Ellis’ mother remains in the Clermont County area, as do his sisters, Lacey Young and Kelly Eastmann.
The alarm startles Amy awake. Jason is sleeping soundly next to her in the queen-sized bed. She stumbles onto the cold hardwood floor and walks into the other room, where she notices the large brown cowboy boots sitting where Jason took them off days earlier.
That somehow comforts her.
A substitute teacher at the local elementary school, she has to gear up for the annual field day at school. She showers and dresses for the unseasonably cool day – the Friday of Memorial Day weekend.
She shuffles off to the kids’ room. She gazes at Hunter, 8, and Parker, 6, both snuggled in their warm beds. Quickly, though, she’s back in the moment and wrestles them awake and gets them dressed in shorts and Bardstown Tigers –shirts and sweaters. Then it’s off to the kitchen.
Amy snatches a handful of fresh spinach and a few chunks of pineapple from the refrigerator and pushes the door shut with a thud. She throws everything into her blender’s pitcher, adds a pinch of vanilla protein powder and a splash of almond milk, and whips up a smoothie on pulsate.
Simultaneously, she pours a piping hot, to-go mug of black coffee, while seamlessly moving from counter to counter in the kitchen, packing Hunter’s lunch: peanut butter and jelly and a yogurt, his favorite.

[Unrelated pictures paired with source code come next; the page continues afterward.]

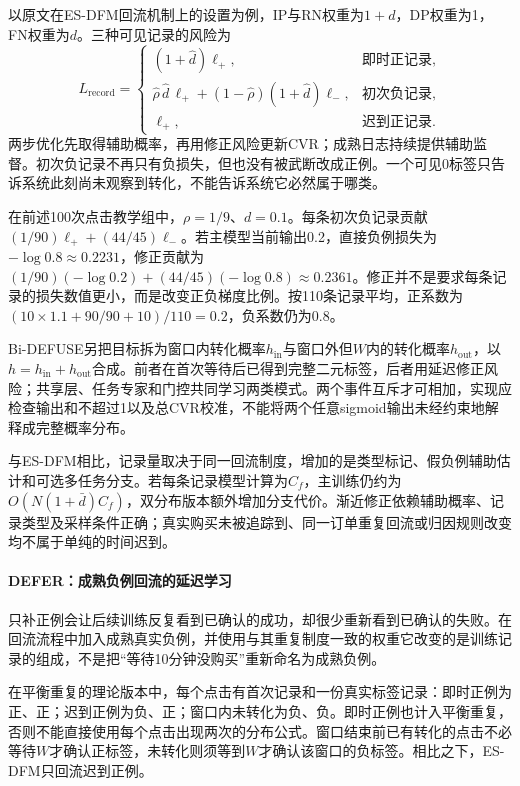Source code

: 以原文在ES-DFM回流机制上的设置为例，IP与RN权重为$1+d$，DP权重为1，FN权重为$d$。三种可见记录的风险为
\begin{equation}
  L_{\mathrm{record}}=
  \begin{cases}
    (1+\widehat d)\ell_+, & \text{即时正记录},\\
    \widehat\rho\,\widehat d\,\ell_+
      +(1-\widehat\rho)(1+\widehat d)\ell_-,
      & \text{初次负记录},\\
    \ell_+, & \text{迟到正记录}.
  \end{cases}
  \label{eq:rs-advertising-defuse}
\end{equation}
两步优化先取得辅助概率，再用修正风险更新CVR；成熟日志持续提供辅助监督。初次负记录不再只有负损失，但也没有被武断改成正例。一个可见0标签只告诉系统此刻尚未观察到转化，不能告诉系统它必然属于哪类。

在前述100次点击教学组中，$\rho=1/9$、$d=0.1$。每条初次负记录贡献$(1/90)\ell_++(44/45)\ell_-$。若主模型当前输出0.2，直接负例损失为$-\log0.8\approx0.2231$，修正贡献为$(1/90)(-\log0.2)+(44/45)(-\log0.8)\approx0.2361$。修正并不是要求每条记录的损失数值更小，而是改变正负梯度比例。按110条记录平均，正系数为$(10\times1.1+90/90+10)/110=0.2$，负系数仍为0.8。

Bi-DEFUSE另把目标拆为窗口内转化概率$h_{\mathrm{in}}$与窗口外但$W$内的转化概率$h_{\mathrm{out}}$，以$h=h_{\mathrm{in}}+h_{\mathrm{out}}$合成。前者在首次等待后已得到完整二元标签，后者用延迟修正风险；共享层、任务专家和门控共同学习两类模式。两个事件互斥才可相加，实现应检查输出和不超过1以及总CVR校准，不能将两个任意sigmoid输出未经约束地解释成完整概率分布。

与ES-DFM相比，记录量取决于同一回流制度，增加的是类型标记、假负例辅助估计和可选多任务分支。若每条记录模型计算为$C_f$，主训练仍约为$O(N(1+\bar d)C_f)$，双分布版本额外增加分支代价。渐近修正依赖辅助概率、记录类型及采样条件正确；真实购买未被追踪到、同一订单重复回流或归因规则改变均不属于单纯的时间迟到。

\paragraph{DEFER：成熟负例回流的延迟学习}
\label{sec:rs-advertising-defer}

只补正例会让后续训练反复看到已确认的成功，却很少重新看到已确认的失败。在回流流程中加入成熟真实负例，并使用与其重复制度一致的权重它改变的是训练记录的组成，不是把“等待10分钟没购买”重新命名为成熟负例。

在平衡重复的理论版本中，每个点击有首次记录和一份真实标签记录：即时正例为正、正；迟到正例为负、正；窗口内未转化为负、负。即时正例也计入平衡重复，否则不能直接使用每个点击出现两次的分布公式。窗口结束前已有转化的点击不必等待$W$才确认正标签，未转化则须等到$W$才确认该窗口的负标签。相比之下，ES-DFM只回流迟到正例。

It’s pizza day at school for Parker.
She glances at the child-drawn watercolor picture hanging from the fridge door: A drawing of Badge No. 139 above a blue line and K-9 just under it.
Amy scurries around grabbing her bag and cell phone, making sure the boys have their backpacks. They sling their book bags over their shoulders and burst out the door for school.

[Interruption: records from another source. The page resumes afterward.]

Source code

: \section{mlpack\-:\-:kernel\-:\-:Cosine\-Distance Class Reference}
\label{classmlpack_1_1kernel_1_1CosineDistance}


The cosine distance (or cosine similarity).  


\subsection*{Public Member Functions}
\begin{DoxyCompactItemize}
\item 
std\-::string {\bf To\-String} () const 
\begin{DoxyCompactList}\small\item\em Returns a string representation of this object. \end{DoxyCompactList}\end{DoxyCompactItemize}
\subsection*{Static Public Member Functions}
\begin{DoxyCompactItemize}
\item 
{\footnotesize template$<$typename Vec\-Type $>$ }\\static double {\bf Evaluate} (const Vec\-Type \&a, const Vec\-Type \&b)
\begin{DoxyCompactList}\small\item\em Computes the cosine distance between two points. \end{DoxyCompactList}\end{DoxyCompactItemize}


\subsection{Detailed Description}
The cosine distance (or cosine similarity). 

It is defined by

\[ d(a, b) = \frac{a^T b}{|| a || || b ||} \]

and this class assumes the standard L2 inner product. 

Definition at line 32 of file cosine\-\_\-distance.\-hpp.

She closes the door behind them, forgetting to kiss her still-sleeping husband goodbye.
The three pull into the elementary school lot 30 minutes later.
The house is quiet as the glistening sun burns off the early-morning dew from the leaves on the large, shielding maple, just outside their front door.
As morning turns into afternoon Jason wakes.
The 33-year-old, 200-pound, nearly 6-foot tall former minor league baseball player, rolls out of bed and showers for the day.
He pulls on his white t-shirt, pulling his arms through each sleeve; the left not quite covering the tattoo of his police badge on his bicep. Sitting on the bed, he reaches down and pulls up a pair of black socks onto each foot.
He stands up to affix his navy blue, Kevlar, bullet-resistant vest to his body. Holding it up, he puts the vest over his head. With the dangling Velcro straps, he wraps each thick band around his upper body, fastening it securely to his chest.
He pulls on his black uniform shirt, buttoning from bottom to top. He tugs on his uniform pants, tucks in the shirt, zips them up and stuffs his leather wallet in the back pocket and drops his pocketknife in the front and slides the brown leather belt through each loop.
Looking into the large mirror over their large wooden dresser, he straightens his white metal nametag: “J. Ellis Law Enforcement since 2006” on the right; and “Officer, Bardstown Police Kentucky” on the left. He straightens his collar and smoothes the uniform.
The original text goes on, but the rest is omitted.